Most historians know William Henry Seward as one of the most eminent American secretaries of state. In his appraisal of the incumbents of that office, Alexander De Conde ranks Seward second in performance only to John Quincy Adams. If ever an American political leader had a record of consistently working for territorial and commercial expansion entirely by peaceful means, that man was Seward.
Yet, according to practically every historian and biographer who has written at any length about him, one striking blemish appears on his record. During an interval of several months early in 1861, a bellicose Seward invented a "foreign war panacea" for solving the problem of Southern secession and was barely thwarted by President Abraham Lincoln from bringing about such a conflict. Either Seward was possessed of an almost insane truculence or he had anticipated John Foster Dulles's brinkmanship at the worst possible time. This apparent aberration in Seward's long record of constructive statesmanship is sometimes given more emphasis in textbooks than any of his other activities in the field of diplomacy.
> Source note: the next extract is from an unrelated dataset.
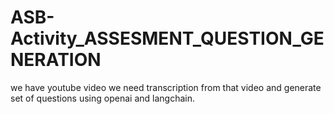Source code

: # ASB-Activity_ASSESMENT_QUESTION_GENERATION
we have youtube video we need transcription from that video and generate set of questions using openai and langchain.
The impression thus created is one of instability, irresponsibility, and political ambition to the point of madness.
In 1976 I wrote Desperate Diplomacy: William Henry Seward's Foreign Policy, 1861, a volume which demonstrated how absurd was the traditional portrayal of Seward as a warmonger and which showed the myth's inception in the near-paranoia of the British minister at Washington—and in machinations against Secretary Seward by Massachusetts Senator Charles Sumner and other political opponents.